Kym surfaces from the crest of a wave. She’s met with the sensation of waking in a place that isn’t your home — like déjà vu in reverse, like drifting backwards into a memory. Pushing aside the stiff bed sheets, she raises herself onto her elbows and then falls back down, just as swiftly. 

“You’re awake -”

“ _Ah_!” Kym’s back collides into the bedframe with a metallic thud, thunderous in the quiet room. Still clinging to the remnants of a dream, she blinks in the darkness, syrupy like midsummer’s balm, like the thick of a storm.

A figure shifts in the chair next to her cot and then extends to full height, long-limbed and lean in the painted shadows, and flicks on the bedside lamp. 

“Calm down, Ladell.” Will’s face is illuminated in a sphere of buttery light, expression tight and unreadable. “Must you always scream?” 

“Apologies, _Lieutenant._ ” Kym replies, pausing to examine the spartan room, all sterile whites and clean edges. Will hands her a paper cup of water and she gulps it voraciously, then wipes her dampened lip with the back of her palm. “I wasn’t expecting a bedside voyeur, and-” she glances at the clock, brow cocked tauntingly, “At such an _scandalous_ hour.”
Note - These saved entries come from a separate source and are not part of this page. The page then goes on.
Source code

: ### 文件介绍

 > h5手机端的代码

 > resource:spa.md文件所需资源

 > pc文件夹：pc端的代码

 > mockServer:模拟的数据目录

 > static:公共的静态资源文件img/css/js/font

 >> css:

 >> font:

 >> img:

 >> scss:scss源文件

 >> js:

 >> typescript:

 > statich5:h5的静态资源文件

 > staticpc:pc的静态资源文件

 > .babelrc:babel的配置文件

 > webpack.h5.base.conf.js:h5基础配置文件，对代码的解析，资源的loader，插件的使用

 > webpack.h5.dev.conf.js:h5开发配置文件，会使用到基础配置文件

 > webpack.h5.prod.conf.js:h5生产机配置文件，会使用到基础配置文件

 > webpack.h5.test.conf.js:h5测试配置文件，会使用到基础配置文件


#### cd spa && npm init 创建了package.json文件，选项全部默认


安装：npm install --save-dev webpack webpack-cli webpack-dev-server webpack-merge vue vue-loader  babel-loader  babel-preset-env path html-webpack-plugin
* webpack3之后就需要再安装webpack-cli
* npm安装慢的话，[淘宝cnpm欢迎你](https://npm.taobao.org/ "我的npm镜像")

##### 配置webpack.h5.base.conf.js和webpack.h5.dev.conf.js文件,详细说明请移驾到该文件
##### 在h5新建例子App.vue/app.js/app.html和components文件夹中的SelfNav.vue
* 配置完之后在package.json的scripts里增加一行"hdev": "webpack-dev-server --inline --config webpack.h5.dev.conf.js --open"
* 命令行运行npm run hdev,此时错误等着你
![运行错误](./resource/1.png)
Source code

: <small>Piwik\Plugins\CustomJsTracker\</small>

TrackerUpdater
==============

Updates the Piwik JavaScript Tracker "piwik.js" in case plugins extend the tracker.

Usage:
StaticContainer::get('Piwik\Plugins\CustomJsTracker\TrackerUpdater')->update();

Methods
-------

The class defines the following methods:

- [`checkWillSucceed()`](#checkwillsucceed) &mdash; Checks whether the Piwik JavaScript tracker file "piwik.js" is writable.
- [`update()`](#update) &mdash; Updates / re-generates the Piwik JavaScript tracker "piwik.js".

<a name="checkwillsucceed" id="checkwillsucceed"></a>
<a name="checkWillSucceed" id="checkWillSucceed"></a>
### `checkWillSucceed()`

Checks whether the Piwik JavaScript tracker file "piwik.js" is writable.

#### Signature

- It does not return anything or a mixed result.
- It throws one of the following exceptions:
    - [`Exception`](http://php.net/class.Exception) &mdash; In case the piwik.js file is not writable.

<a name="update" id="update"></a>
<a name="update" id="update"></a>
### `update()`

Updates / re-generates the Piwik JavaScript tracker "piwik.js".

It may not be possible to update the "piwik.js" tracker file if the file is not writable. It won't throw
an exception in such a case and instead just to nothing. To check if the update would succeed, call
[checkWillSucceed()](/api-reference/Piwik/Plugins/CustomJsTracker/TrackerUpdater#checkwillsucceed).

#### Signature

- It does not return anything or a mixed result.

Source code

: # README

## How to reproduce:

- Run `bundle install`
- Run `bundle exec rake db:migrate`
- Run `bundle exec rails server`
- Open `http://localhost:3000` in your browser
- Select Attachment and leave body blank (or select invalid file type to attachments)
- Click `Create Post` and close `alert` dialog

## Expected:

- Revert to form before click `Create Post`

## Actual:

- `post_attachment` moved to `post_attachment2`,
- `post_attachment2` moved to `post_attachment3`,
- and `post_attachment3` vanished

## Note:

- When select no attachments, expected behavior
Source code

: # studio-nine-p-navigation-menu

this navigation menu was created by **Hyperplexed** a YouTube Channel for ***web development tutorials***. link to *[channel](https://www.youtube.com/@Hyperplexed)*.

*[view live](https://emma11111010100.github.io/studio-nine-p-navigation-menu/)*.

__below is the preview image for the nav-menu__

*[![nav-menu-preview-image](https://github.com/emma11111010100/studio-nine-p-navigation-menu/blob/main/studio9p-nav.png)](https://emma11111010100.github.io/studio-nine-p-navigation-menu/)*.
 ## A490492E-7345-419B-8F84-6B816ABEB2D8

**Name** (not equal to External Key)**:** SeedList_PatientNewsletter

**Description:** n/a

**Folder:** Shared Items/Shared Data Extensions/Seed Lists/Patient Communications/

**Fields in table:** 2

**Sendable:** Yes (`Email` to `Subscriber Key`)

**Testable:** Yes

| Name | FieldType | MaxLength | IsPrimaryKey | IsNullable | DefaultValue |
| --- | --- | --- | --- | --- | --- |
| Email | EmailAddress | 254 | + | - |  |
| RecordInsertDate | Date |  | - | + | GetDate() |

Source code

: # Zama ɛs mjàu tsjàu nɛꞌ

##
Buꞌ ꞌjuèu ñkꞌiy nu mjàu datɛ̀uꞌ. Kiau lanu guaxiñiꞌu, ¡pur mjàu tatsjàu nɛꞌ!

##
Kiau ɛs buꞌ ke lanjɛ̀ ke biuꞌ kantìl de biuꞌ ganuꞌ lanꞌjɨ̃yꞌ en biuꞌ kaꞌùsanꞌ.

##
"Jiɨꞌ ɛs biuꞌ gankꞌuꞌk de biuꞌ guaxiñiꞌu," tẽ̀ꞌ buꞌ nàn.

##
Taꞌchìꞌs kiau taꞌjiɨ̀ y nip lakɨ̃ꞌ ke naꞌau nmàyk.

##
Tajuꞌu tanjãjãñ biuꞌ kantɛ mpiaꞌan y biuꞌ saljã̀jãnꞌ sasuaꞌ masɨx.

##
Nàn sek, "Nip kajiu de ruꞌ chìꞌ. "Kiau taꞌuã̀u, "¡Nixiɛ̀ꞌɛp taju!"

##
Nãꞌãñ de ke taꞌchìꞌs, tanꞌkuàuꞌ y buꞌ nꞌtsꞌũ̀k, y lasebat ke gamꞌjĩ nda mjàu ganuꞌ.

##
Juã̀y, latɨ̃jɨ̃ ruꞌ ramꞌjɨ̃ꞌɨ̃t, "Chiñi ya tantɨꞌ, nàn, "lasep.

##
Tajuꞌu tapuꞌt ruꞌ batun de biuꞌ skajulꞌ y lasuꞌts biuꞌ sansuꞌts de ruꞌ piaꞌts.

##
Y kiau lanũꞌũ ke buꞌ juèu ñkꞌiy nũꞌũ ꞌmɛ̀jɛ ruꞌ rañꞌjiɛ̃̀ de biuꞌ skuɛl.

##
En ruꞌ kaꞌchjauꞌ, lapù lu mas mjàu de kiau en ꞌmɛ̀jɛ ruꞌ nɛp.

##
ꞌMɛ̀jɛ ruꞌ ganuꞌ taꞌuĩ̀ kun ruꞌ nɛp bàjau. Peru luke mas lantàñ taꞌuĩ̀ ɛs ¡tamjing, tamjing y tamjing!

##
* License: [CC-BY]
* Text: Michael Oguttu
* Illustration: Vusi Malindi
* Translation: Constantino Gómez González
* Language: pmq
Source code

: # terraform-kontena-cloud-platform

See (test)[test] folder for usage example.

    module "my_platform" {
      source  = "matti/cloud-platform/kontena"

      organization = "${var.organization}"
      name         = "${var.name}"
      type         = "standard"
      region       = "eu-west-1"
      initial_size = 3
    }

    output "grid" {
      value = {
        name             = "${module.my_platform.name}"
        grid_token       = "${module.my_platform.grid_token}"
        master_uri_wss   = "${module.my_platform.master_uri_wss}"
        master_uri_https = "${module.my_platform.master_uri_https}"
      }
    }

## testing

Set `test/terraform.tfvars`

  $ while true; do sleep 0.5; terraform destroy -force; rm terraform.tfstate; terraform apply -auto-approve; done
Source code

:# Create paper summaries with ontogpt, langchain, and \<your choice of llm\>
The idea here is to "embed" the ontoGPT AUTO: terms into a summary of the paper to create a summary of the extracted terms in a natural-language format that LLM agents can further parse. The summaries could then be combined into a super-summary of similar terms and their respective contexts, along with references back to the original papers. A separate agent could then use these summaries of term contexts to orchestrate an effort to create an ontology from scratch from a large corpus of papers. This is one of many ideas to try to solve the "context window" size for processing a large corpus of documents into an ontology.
Will groans into his palms. “I much preferred when you were unconscious.”

“Naturally.” She sets the cup down and leans back, grinding her teeth against the stiffness in her side. “What happened?” 

Will scoffs, dropping heavily back into his chair. “Well, after you made the inane decision to separate from the patrol for _God knows_ what reason,” Something in his jaw clicks as his gaze darts to his shoes. “With no backup, I might add-”

“Well, _excuse me_ ,” Kym cuts in, “I didn’t think that _this_ would happen _-”_

“That’s exactly the point, Ladell. You _don’t think_ \- _”_ He leans forward on his elbows, furious. “You don’t think, and you allow everyone else to worry themselves sick about you.” 

She meets his narrowed gaze, the electric blue of something poisonous, a color that can’t exist in nature without the promise of something wicked. Vicious tides and tart, virulent fruit. At some point, they’ve drawn close to one another, though she doesn’t notice until she’s in the thick of it, until he’s everywhere, branded behind her eyelids like an imprint left behind from the sun. 

“You were stabbed. I found you in an alleyway between Church and Aldersgate.” His gaze grows hazy, like a shadow passing over the surface of a pond. “I’ve never seen so much blood. If I had arrived any later-”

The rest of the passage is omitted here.